A woman walks along a street after floodwaters receded following the collapse of the Nova Kakhovka dam in the course of Russia-Ukraine conflict, in the town of Hola Prystan in the Kherson region, Russian-controlled Ukraine, June 16, 2023. REUTERS/Alexander Ermochenko
The death toll from flooding caused by the failure of the Kakhovka dam has grown to 16 in Ukraine, according to Kyiv officials, while 29 people have died in Russian-controlled territory.
The June 6 breach of the Kakhovka Dam released floodwaters across a broad swath of territory in southern Ukraine and Russia-occupied portions of Ukraine, destroying crops and cutting off supplies to residents.
More than 3,600 people have been evacuated from the flooded areas in the Kherson and Mykolaiv regions, while 31 people were still missing and some 1,300 houses remained flooded, Ukraine’s interior ministry said on its Telegram channel late on Saturday.

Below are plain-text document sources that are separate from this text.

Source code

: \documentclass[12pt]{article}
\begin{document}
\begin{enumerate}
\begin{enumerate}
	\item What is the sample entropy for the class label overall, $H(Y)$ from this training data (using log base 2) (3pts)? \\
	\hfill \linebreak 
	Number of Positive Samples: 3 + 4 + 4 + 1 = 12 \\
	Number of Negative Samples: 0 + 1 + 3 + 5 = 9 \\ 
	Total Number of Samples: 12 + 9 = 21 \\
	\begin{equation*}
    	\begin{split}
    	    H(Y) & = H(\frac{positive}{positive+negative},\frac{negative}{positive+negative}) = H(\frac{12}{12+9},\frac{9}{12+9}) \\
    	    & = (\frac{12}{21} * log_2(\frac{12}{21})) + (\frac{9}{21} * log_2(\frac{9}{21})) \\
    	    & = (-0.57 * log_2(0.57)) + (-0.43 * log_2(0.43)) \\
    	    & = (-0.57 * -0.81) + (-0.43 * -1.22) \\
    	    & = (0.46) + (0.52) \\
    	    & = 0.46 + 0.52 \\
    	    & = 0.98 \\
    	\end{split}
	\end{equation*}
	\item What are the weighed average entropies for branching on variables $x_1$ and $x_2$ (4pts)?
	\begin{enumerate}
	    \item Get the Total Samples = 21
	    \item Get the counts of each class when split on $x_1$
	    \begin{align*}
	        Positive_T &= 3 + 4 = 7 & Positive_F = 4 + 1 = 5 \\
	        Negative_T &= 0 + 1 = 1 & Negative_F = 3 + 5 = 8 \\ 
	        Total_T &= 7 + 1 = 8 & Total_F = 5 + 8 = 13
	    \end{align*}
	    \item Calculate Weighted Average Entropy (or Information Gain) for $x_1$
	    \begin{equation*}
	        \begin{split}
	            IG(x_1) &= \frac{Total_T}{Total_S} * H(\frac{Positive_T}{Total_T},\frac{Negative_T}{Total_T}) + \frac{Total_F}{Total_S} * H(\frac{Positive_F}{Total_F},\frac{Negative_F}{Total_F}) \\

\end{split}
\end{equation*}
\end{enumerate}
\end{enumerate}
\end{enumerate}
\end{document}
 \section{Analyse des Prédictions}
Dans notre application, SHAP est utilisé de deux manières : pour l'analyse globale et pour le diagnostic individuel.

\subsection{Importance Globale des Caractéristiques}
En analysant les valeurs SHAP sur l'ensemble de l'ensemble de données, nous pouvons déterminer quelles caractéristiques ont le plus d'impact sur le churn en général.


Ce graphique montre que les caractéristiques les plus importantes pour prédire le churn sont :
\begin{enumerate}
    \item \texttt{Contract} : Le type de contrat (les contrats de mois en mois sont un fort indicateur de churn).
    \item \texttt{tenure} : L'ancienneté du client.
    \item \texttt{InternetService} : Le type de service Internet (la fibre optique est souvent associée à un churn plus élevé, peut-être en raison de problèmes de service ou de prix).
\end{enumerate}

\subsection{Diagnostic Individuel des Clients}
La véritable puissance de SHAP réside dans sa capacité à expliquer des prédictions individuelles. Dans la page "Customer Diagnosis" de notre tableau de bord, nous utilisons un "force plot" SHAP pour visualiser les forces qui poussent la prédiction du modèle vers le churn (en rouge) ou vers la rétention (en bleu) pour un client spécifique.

Andrei Alekseyenko, chairman of the Russian-installed administration in the Moscow-occupied parts of the Kherson region, said on the Telegram messaging app the death toll had risen to 29 people.
Ukraine accuses Russia of blowing up the Soviet-era dam, under Russian control since early days of its invasion in 2022.
A team of international legal experts assisting Ukraine’s prosecutors in their investigation said in preliminary findings on Friday it was “highly likely” the collapse in Ukraine’s Kherson region was caused by explosives planted by Russians.
The Kremlin accuses Kyiv of sabotaging the hydroelectric dam, which held a reservoir the size of the U.S. Great Salt Lake, to cut off a key source of water for Crimea and distract attention from a “faltering” counter-offensive against Russian forces.